» What you are asked to do: Could you return all of the data exactly as given?

------------------------------------------------------------

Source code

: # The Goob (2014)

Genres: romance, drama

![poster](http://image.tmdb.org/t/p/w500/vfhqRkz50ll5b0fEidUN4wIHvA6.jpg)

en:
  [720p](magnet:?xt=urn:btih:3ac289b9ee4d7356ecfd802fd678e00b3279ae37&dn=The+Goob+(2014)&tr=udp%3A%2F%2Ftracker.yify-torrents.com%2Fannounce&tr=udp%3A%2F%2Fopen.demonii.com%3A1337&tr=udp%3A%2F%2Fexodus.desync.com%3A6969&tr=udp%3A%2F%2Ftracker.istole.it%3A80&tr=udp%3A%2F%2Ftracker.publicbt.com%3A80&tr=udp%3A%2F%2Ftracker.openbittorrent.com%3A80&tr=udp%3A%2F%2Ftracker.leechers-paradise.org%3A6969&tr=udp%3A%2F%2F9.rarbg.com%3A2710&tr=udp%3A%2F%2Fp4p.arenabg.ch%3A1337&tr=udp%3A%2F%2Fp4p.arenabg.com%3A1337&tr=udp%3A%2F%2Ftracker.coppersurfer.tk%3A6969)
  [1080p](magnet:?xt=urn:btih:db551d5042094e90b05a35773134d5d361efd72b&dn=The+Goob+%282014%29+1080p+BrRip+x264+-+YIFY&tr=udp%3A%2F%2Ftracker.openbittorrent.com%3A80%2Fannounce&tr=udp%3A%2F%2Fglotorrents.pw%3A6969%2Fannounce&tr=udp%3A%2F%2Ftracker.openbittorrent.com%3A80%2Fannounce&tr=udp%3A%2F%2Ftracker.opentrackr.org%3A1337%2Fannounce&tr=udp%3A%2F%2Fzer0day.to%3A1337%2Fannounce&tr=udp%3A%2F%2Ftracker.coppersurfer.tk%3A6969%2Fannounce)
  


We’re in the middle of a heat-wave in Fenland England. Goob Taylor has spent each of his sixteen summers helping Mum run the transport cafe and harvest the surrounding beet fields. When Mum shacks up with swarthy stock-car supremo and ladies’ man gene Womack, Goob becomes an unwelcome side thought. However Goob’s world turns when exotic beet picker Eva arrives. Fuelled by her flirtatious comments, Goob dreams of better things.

------------------------------------------------------------

» Expected answer:
Source code

: # The Goob (2014)

Genres: romance, drama

![poster](http://image.tmdb.org/t/p/w500/vfhqRkz50ll5b0fEidUN4wIHvA6.jpg)

en:
  [720p](magnet:?xt=urn:btih:3ac289b9ee4d7356ecfd802fd678e00b3279ae37&dn=The+Goob+(2014)&tr=udp%3A%2F%2Ftracker.yify-torrents.com%2Fannounce&tr=udp%3A%2F%2Fopen.demonii.com%3A1337&tr=udp%3A%2F%2Fexodus.desync.com%3A6969&tr=udp%3A%2F%2Ftracker.istole.it%3A80&tr=udp%3A%2F%2Ftracker.publicbt.com%3A80&tr=udp%3A%2F%2Ftracker.openbittorrent.com%3A80&tr=udp%3A%2F%2Ftracker.leechers-paradise.org%3A6969&tr=udp%3A%2F%2F9.rarbg.com%3A2710&tr=udp%3A%2F%2Fp4p.arenabg.ch%3A1337&tr=udp%3A%2F%2Fp4p.arenabg.com%3A1337&tr=udp%3A%2F%2Ftracker.coppersurfer.tk%3A6969)
  [1080p](magnet:?xt=urn:btih:db551d5042094e90b05a35773134d5d361efd72b&dn=The+Goob+%282014%29+1080p+BrRip+x264+-+YIFY&tr=udp%3A%2F%2Ftracker.openbittorrent.com%3A80%2Fannounce&tr=udp%3A%2F%2Fglotorrents.pw%3A6969%2Fannounce&tr=udp%3A%2F%2Ftracker.openbittorrent.com%3A80%2Fannounce&tr=udp%3A%2F%2Ftracker.opentrackr.org%3A1337%2Fannounce&tr=udp%3A%2F%2Fzer0day.to%3A1337%2Fannounce&tr=udp%3A%2F%2Ftracker.coppersurfer.tk%3A6969%2Fannounce)
  


We’re in the middle of a heat-wave in Fenland England. Goob Taylor has spent each of his sixteen summers helping Mum run the transport cafe and harvest the surrounding beet fields. When Mum shacks up with swarthy stock-car supremo and ladies’ man gene Womack, Goob becomes an unwelcome side thought. However Goob’s world turns when exotic beet picker Eva arrives. Fuelled by her flirtatious comments, Goob dreams of better things.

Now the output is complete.